Tokenizer Class
Definition
Important
Some information relates to prerelease product that may be substantially modified before it’s released. Microsoft makes no warranties, express or implied, with respect to the information provided here.
A Tokenizer works as a pipeline.

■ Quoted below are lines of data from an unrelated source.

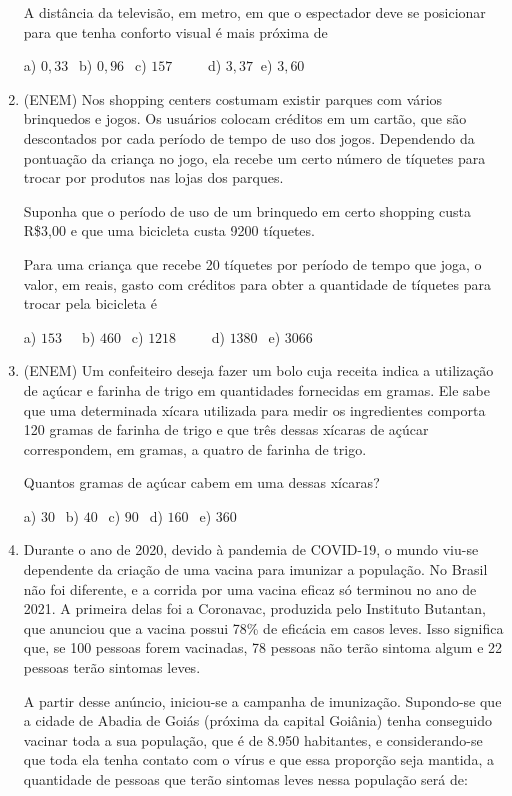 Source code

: \begin{multicols*}{2}
\begin{enumerate}
A distância da televisão, em metro, em que o espectador deve se posicionar para que tenha conforto visual é mais
próxima de

		a) $0,33 \ \ $ b) $0,96 \ \ $ c) $157 \ \ \ \ \ \ \ \ \ \ $ d) $3,37 \ $ e) $3,60 \ \ $

			\item (ENEM) Nos shopping centers costumam existir parques com vários brinquedos e jogos. Os usuários
colocam créditos em um cartão, que são descontados por cada período de tempo de uso dos jogos. Dependendo da
pontuação da criança no jogo, ela recebe um certo número de tíquetes para trocar por produtos nas lojas dos parques.

Suponha que o período de uso de um brinquedo em certo shopping custa R\$3,00 e que uma bicicleta custa 9200 tíquetes.

Para uma criança que recebe 20 tíquetes por período de tempo que joga, o valor, em reais, gasto com créditos para
obter a quantidade de tíquetes para trocar pela bicicleta é

		a) $153 \ \ \ \ \ $ b) $460 \ \ $ c) $1218 \ \ \ \ \ \ \ \ \ \ $ d) $1380 \ \ $ e) $3066 \ \ $

			\item (ENEM) Um confeiteiro deseja fazer um bolo cuja receita indica a utilização de açúcar e farinha de trigo em
quantidades fornecidas em gramas. Ele sabe que uma determinada xícara utilizada para medir os ingredientes
comporta 120 gramas de farinha de trigo e que três dessas xícaras de açúcar correspondem, em gramas, a quatro de
farinha de trigo.

Quantos gramas de açúcar cabem em uma dessas xícaras?

		a) $30 \ \ $ b) $40 \ \ $ c) $90 \ \ $ d) $160 \ \ $ e) $360 \ \ $

			\item Durante o ano de 2020, devido à pandemia de COVID-19, o mundo viu-se dependente da criação de uma vacina para imunizar a população. No Brasil não foi diferente, e a corrida por uma vacina eficaz só terminou no ano de 2021. A primeira delas foi a Coronavac, produzida pelo Instituto Butantan, que anunciou que a vacina possui 78\% de eficácia em casos leves. Isso significa que, se 100 pessoas forem vacinadas, 78 pessoas não terão sintoma algum e 22 pessoas terão sintomas leves.

A partir desse anúncio, iniciou-se a campanha de imunização. Supondo-se que a cidade de Abadia de Goiás (próxima da capital Goiânia) tenha conseguido vacinar toda a sua população, que é de 8.950 habitantes, e considerando-se que toda ela tenha contato com o vírus e que essa proporção seja mantida, a quantidade de pessoas que terão sintomas leves nessa população será de:


\end{enumerate}
\end{multicols*}
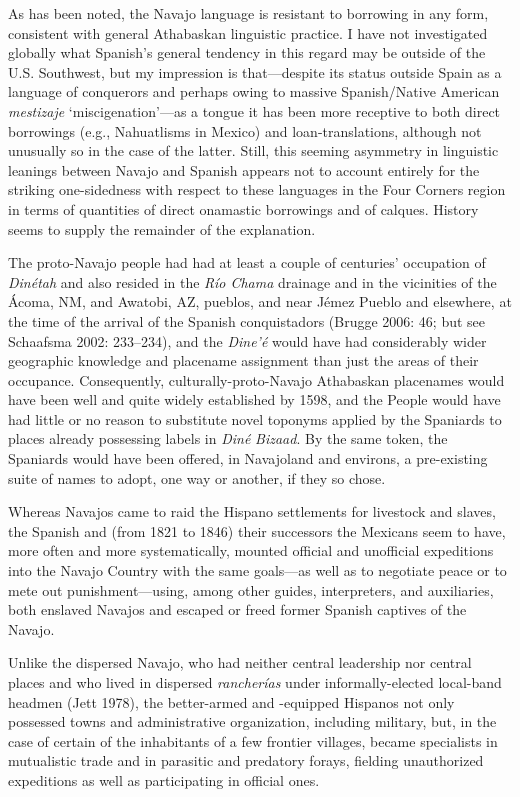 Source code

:As has been noted, the Navajo language is resistant to borrowing in any form, consistent with general Athabaskan linguistic practice.  I have not investigated globally what Spanish’s general tendency in this regard may be outside of the U.S. Southwest, but my impression is that—despite its status outside Spain as a language of conquerors and perhaps owing to massive Spanish/Native American \textit{mestizaje} ‘miscigenation’—as a tongue it has been more receptive to both direct borrowings (e.g., Nahuatlisms in Mexico) and loan-translations, although not unusually so in the case of the latter.  Still, this seeming asymmetry in linguistic leanings between Navajo and Spanish appears not to account entirely for the striking one-sidedness with respect to these languages in the Four Corners region in terms of quantities of direct onamastic borrowings and of calques.  History seems to supply the remainder of the explanation.

  The proto-Navajo people had had at least a couple of centuries’ occupation of \textit{Dinétah} and also resided in the \textit{Río Chama} drainage and in the vicinities of the Ácoma, NM, and Awatobi, AZ, pueblos, and near Jémez Pueblo and elsewhere, at the time of the arrival of the Spanish conquistadors (Brugge 2006: 46; but see Schaafsma 2002: 233–234), and the \textit{Dine’é} would have had considerably wider geographic knowledge and placename assignment than just the areas of their occupance.  Consequently, culturally-proto-Navajo Athabaskan placenames would have been well and quite widely established by 1598, and the People would have had little or no reason to substitute novel toponyms applied by the Spaniards to places already possessing labels in \textit{Diné} \textit{Bizaad}.  By the same token, the Spaniards would have been offered, in Navajoland and environs, a pre-existing suite of names to adopt, one way or another, if they so chose.

  Whereas Navajos came to raid the Hispano settlements for livestock and slaves, the Spanish and (from 1821 to 1846) their successors the Mexicans seem to have, more often and more systematically, mounted official and unofficial expeditions into the Navajo Country with the same goals—as well as to negotiate peace or to mete out punishment—using, among other guides, interpreters, and auxiliaries, both enslaved Navajos and escaped or freed former Spanish captives of the Navajo.

  Unlike the dispersed Navajo, who had neither central leadership nor central places and who lived in dispersed \textit{rancherías} under informally-elected local-band headmen (Jett 1978), the better-armed and -equipped Hispanos not only possessed towns and administrative organization, including military, but, in the case of certain of the inhabitants of a few frontier villages, became specialists in mutualistic trade and in parasitic and predatory forays, fielding unauthorized expeditions as well as participating in official ones.

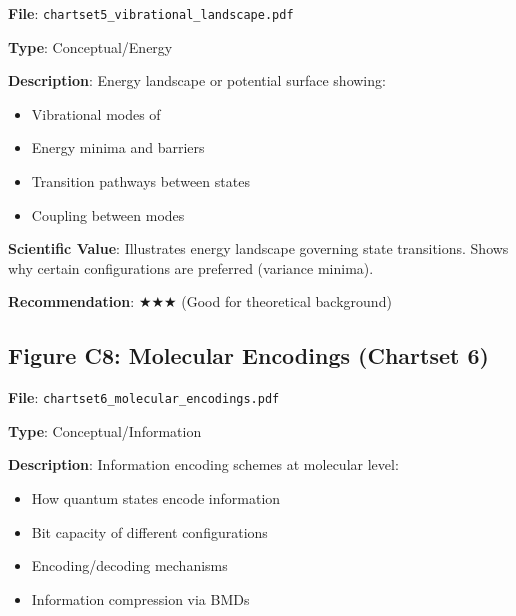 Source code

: \documentclass[11pt]{article}
\begin{document}
\textbf{File}: \texttt{chartset5\_vibrational\_landscape.pdf}

\textbf{Type}: Conceptual/Energy

\textbf{Description}:
Energy landscape or potential surface showing:
\begin{itemize}
\item Vibrational modes of 
\item Energy minima and barriers
\item Transition pathways between states
\item Coupling between modes
\end{itemize}

\textbf{Scientific Value}:
Illustrates energy landscape governing state transitions. Shows why certain configurations are preferred (variance minima).

\textbf{Recommendation}: $\bigstar\bigstar\bigstar$ (Good for theoretical background)

\subsection{Figure C8: Molecular Encodings (Chartset 6)}


\textbf{File}: \texttt{chartset6\_molecular\_encodings.pdf}

\textbf{Type}: Conceptual/Information

\textbf{Description}:
Information encoding schemes at molecular level:
\begin{itemize}
\item How quantum states encode information
\item Bit capacity of different configurations
\item Encoding/decoding mechanisms
\item Information compression via BMDs
\end{itemize}
\end{document}
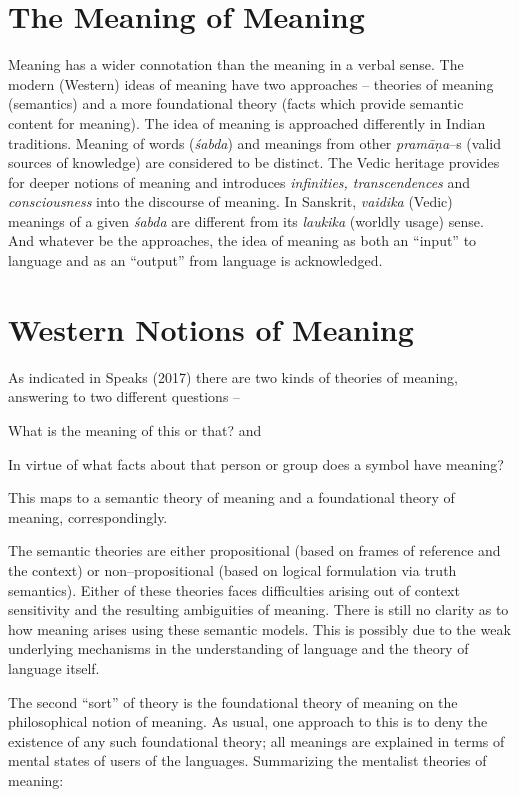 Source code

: \section*{The Meaning of Meaning}

Meaning has a wider connotation than the meaning in a verbal sense. The modern (Western) ideas of meaning have two approaches – theories of meaning (semantics) and a more foundational theory (facts which provide semantic content for meaning). The idea of meaning is approached differently in Indian traditions. Meaning of words (\textit{śabda}) and meanings from other \textit{pramāṇa}–s (valid sources of knowledge) are considered to be distinct. The Vedic heritage provides for deeper notions of meaning and introduces \textit{infinities, transcendences} and \textit{consciousness} into the discourse of meaning. In Sanskrit, \textit{vaidika} (Vedic) meanings of a given \textit{śabda} are different from its \textit{laukika} (worldly usage) sense. And whatever be the approaches, the idea of meaning as both an “input” to language and as an “output” from language is acknowledged.


\section*{Western Notions of Meaning}

As indicated in Speaks (2017) there are two kinds of theories of meaning, answering to two different questions –

\item What is the meaning of this or that? and

 \item In virtue of what facts about that person or group does a symbol have meaning?

This maps to a semantic theory of meaning and a foundational theory of meaning, correspondingly.

The semantic theories are either propositional (based on frames of reference and the context) or non–propositional (based on logical formulation via truth semantics). Either of these theories faces difficulties arising out of context sensitivity and the resulting ambiguities of meaning. There is still no clarity as to how meaning arises using these semantic models. This is possibly due to the weak underlying mechanisms in the understanding of language and the theory of language itself.

The second “sort” of theory is the foundational theory of meaning on the philosophical notion of meaning. As usual, one approach to this is to deny the existence of any such foundational theory; all meanings are explained in terms of mental states of users of the languages. Summarizing the mentalist theories of meaning:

It processes some raw text as input and outputs a TokenizerResult object.
public class Tokenizer
type Tokenizer = class
Public Class Tokenizer
- Inheritance
-
Tokenizer
Constructors
Tokenizer(Model, PreTokenizer, Normalizer) |
Create a new Tokenizer object. |
Properties
Decoder |
Gets or sets the Decoder in use by the Tokenizer. |
Model |
Gets the Model in use by the Tokenizer. |
Normalizer |
Gets or sets the Normalizer in use by the Tokenizer. |
PreTokenizer |
Gets or sets the PreTokenizer used by the Tokenizer. |
Methods
Decode(IEnumerable<Int32>, Boolean) |
Decode the given ids, back to a String. |
Decode(Int32, Boolean) |
Decodes the Id to the mapped token. |
Encode(String) |
Encodes input text to object has the tokens list, tokens Ids, tokens offset mapping. |
IsValidChar(Char) | |
TrainFromFiles(Trainer, ReportProgress, String[]) |
Train the tokenizer model using input files. |